La n-ième réforme constitutionnelle de la Vème République est passée. Même en cherchant bien, on ne peut y trouver autre chose qu’une sacralisation des pouvoirs du Président, chef de fait du gouvernement quoique irresponsable politiquement et juridiquement pendant toute la durée de son mandat. La possibilité d’une révision fondamentale de la Constitution, fondamentale dans le sens d’un passage à un régime parlementaire comparable à ceux de nos voisins européens est ainsi remise à une hypothétique alternance, en 2012 ou 2017.
On est même en droit de se demander si l’alternance, condition nécessaire d’une révision fondamentale, en serait aussi la condition suffisante.
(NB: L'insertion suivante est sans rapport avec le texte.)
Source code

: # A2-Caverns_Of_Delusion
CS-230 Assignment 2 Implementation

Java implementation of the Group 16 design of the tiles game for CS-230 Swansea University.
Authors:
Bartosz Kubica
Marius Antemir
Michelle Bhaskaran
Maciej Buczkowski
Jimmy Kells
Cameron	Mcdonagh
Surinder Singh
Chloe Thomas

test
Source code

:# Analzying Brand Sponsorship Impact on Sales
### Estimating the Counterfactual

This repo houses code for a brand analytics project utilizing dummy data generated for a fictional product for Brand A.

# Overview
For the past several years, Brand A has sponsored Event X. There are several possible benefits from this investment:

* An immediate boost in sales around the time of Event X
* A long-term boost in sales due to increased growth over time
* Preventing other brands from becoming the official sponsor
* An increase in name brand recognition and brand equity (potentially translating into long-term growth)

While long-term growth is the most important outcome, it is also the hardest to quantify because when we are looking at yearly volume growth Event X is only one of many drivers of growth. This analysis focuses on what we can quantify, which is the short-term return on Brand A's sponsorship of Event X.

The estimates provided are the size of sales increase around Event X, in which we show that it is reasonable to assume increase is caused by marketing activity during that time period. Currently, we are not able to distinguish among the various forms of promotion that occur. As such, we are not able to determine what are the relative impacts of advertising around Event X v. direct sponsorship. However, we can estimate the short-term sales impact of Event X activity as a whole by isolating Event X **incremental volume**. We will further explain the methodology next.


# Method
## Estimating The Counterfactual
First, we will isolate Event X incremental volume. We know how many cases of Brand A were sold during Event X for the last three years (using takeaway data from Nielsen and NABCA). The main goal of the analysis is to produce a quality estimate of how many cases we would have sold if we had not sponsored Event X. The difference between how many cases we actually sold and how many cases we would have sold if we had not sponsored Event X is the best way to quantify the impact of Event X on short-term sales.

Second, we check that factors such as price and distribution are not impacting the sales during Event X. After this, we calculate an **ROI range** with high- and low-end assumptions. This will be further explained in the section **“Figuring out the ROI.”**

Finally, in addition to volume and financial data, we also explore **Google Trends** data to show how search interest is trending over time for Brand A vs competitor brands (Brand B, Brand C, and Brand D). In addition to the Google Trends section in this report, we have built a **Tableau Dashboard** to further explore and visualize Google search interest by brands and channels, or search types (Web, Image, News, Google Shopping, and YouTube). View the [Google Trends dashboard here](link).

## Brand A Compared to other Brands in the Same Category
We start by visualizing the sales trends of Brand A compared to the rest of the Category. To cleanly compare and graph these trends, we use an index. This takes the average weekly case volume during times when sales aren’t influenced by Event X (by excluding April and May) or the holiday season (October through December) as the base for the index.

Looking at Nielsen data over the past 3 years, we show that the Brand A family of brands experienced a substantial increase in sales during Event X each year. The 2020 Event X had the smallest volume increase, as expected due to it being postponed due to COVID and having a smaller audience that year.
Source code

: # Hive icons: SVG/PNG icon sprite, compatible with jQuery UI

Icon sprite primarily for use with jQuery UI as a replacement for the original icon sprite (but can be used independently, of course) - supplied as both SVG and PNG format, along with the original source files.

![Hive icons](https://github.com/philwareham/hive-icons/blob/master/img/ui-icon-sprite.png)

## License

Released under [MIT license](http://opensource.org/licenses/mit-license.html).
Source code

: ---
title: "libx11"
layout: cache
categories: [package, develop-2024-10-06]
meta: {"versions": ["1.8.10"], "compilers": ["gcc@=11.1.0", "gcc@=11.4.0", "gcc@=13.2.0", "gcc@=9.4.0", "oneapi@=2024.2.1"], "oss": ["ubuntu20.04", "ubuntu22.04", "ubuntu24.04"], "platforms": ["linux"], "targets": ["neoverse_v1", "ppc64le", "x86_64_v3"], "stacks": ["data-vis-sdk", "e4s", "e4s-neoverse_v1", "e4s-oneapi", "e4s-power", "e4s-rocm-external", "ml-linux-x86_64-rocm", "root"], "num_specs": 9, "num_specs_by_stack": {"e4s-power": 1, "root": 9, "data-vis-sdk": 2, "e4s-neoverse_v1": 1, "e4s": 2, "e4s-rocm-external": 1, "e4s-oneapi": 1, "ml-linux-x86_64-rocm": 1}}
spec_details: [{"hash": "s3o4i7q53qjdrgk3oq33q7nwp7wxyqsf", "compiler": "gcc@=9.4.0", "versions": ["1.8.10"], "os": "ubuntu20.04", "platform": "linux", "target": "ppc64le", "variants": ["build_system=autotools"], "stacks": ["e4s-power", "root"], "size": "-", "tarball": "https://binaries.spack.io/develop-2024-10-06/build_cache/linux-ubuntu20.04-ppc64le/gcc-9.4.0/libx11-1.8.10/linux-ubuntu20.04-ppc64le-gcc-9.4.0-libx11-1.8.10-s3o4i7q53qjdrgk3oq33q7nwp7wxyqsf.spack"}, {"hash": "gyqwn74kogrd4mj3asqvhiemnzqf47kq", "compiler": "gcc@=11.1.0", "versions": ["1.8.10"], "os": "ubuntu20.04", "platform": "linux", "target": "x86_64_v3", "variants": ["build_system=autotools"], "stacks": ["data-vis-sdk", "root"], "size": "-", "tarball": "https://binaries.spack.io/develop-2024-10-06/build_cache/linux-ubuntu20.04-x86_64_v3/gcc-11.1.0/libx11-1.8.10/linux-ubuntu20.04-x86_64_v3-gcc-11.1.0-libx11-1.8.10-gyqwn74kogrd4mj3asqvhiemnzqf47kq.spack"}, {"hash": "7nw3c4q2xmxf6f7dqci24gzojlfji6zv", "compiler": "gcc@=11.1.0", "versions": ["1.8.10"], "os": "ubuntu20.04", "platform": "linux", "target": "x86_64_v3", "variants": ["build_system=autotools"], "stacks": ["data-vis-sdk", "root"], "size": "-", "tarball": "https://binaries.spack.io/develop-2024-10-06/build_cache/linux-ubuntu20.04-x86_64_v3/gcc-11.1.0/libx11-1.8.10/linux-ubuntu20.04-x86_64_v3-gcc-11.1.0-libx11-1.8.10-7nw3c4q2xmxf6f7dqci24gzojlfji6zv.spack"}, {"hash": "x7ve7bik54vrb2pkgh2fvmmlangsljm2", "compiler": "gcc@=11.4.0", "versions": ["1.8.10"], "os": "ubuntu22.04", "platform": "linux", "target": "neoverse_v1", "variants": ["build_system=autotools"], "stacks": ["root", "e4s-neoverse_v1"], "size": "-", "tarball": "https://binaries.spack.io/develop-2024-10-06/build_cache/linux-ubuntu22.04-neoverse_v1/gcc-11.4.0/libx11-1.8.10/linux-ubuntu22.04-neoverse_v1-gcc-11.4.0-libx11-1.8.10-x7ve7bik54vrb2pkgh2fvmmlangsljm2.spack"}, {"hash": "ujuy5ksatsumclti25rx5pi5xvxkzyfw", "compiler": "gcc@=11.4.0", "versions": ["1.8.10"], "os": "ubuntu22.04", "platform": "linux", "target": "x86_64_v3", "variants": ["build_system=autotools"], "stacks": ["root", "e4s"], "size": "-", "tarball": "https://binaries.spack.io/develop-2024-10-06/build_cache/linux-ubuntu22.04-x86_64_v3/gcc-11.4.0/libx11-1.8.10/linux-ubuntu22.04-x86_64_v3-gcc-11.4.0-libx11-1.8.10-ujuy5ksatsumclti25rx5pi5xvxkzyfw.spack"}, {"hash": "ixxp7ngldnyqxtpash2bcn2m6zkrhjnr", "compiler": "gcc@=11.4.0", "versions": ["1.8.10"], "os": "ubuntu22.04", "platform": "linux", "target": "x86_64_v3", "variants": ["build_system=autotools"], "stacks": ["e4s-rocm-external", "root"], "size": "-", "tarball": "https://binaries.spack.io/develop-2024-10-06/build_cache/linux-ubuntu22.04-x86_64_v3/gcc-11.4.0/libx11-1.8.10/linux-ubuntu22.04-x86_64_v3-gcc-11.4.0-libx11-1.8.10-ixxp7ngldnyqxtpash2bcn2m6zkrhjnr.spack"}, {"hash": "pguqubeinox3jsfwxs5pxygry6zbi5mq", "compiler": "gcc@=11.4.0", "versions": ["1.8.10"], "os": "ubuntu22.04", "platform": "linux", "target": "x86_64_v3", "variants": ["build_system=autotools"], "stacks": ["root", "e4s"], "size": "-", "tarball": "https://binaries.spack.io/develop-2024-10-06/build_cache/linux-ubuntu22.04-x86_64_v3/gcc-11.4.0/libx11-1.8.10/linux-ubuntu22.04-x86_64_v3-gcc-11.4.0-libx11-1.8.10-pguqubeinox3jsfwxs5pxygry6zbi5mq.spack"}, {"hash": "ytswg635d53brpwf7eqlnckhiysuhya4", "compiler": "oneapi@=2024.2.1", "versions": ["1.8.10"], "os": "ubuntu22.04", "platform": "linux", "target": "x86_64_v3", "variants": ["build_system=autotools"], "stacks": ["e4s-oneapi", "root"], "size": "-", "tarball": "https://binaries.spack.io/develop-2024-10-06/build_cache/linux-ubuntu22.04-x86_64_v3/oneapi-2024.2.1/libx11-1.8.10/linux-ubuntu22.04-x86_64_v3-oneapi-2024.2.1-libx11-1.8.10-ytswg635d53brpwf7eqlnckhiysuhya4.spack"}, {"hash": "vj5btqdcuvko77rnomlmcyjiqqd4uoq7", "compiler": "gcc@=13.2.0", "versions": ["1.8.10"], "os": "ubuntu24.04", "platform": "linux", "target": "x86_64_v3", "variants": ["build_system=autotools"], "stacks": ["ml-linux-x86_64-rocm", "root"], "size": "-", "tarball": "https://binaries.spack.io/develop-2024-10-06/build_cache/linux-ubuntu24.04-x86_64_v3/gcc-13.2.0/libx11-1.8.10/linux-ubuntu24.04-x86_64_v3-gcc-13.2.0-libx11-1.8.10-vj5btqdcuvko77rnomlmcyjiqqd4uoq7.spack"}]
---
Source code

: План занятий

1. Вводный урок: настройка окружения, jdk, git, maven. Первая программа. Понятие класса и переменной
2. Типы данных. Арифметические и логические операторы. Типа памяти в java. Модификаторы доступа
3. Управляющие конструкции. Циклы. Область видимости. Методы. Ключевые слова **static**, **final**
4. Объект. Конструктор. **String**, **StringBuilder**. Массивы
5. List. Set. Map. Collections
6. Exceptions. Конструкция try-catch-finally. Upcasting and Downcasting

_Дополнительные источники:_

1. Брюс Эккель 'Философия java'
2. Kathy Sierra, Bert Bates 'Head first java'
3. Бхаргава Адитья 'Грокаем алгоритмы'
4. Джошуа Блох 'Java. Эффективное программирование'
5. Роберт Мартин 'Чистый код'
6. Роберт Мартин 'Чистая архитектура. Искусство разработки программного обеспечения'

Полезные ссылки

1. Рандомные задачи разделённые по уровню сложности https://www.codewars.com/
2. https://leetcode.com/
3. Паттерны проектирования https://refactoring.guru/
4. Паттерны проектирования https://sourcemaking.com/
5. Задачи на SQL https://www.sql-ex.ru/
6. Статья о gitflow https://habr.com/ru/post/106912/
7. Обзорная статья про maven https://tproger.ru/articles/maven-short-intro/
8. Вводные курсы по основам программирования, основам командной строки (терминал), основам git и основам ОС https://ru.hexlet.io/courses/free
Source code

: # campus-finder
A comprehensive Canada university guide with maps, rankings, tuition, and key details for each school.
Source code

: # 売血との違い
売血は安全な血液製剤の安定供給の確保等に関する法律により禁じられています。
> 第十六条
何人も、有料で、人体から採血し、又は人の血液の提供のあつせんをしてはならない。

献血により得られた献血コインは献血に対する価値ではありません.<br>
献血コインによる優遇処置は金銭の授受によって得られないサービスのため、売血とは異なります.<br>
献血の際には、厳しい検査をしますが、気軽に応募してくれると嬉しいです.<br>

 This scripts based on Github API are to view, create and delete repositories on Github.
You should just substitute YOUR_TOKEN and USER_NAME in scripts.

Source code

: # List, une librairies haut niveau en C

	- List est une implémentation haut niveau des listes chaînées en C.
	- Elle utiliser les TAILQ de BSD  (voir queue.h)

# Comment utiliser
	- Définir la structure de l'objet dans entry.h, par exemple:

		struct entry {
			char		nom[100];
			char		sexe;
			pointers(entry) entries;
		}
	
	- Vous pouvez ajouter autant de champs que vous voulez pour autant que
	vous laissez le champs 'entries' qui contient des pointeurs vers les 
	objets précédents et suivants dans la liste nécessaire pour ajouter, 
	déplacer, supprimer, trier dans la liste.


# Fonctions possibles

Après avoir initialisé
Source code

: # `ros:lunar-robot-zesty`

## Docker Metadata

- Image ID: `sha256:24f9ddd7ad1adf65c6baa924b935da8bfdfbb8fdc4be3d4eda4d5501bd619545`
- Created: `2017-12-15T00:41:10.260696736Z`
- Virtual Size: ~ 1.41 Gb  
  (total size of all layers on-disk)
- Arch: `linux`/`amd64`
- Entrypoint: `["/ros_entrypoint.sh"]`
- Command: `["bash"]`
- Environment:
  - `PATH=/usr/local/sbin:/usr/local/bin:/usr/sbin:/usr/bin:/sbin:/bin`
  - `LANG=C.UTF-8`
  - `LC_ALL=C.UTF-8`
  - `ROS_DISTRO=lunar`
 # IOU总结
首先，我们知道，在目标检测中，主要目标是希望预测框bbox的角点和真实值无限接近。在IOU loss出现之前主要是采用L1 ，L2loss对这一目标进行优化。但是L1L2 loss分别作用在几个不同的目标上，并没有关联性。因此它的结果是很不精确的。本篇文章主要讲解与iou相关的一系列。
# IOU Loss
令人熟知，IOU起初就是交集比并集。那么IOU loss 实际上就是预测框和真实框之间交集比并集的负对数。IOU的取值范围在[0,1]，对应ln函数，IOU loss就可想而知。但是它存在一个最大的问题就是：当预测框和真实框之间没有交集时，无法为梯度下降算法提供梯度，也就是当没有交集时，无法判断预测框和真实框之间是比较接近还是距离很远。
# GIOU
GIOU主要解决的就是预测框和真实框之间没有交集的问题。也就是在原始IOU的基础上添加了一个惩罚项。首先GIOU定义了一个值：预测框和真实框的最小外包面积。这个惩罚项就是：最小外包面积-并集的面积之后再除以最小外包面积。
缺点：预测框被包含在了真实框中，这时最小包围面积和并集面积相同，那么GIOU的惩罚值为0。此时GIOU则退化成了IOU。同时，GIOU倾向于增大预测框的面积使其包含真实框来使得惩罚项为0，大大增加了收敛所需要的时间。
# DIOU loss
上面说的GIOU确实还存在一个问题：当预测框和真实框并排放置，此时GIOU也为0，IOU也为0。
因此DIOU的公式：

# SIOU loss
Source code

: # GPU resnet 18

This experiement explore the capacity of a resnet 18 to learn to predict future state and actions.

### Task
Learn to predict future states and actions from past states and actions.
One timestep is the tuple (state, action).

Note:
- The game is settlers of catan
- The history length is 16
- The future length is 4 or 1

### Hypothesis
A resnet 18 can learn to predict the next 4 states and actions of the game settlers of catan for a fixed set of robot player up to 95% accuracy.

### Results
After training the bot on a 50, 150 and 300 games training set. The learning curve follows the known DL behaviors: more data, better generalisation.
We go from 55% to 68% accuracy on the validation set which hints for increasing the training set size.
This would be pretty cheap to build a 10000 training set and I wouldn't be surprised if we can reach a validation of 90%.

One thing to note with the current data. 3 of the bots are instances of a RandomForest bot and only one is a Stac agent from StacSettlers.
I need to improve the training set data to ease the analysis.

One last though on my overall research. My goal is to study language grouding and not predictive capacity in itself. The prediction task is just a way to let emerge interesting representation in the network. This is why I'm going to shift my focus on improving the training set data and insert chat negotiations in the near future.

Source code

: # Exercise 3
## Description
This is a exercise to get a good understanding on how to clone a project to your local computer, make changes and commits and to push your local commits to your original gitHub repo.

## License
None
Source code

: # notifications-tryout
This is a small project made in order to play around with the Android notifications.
L’opinion publique française est conditionnée depuis des siècles dans le culte d’un pouvoir fort incarné par une personnalité charismatique.(Voir De la Monocratie...)
Le régime parlementaire de la IVéme, à cause de l’impunité de ses majorités changeantes y est décrié comme « régime des partis ». (Voir Pauvre IVéme)Cependant, la Vème République est le régime d’UN parti, celui du Président. C’est donc un régime présidentiel conforme à l’idéal de la monarchie absolue ou du bonapartisme.
Si l’opinion accepte plus on moins consciemment ce régime, c’est qu’elle n’a guère eu le temps d’en connaître d’autre. Plus grave, la classe politique, opposition comprise, s’y est faite peu à peu. Le but premier des partis étant d'accéder au pouvoir, peu leur importe finalement dans quel cadre institutionnel ils comptent l’exercer. C’est ainsi qu’on a pu voir Lionel Jospin reprocher à Jacques Chirac d’avoir « trahi l’héritage du Général de Gaulle ». et des constitutionalistes dits de gauche défendre la primauté de pouvoirs du président sur le gouvernement et de celui-ci sur le parlement.
La Contribution signée le mois dernier par l'actuel Premier secrétaire du PS est instructive à ce propos :
…..Depuis le quinquennat et l’inversion du calendrier, les socialistes tournent autour du pot.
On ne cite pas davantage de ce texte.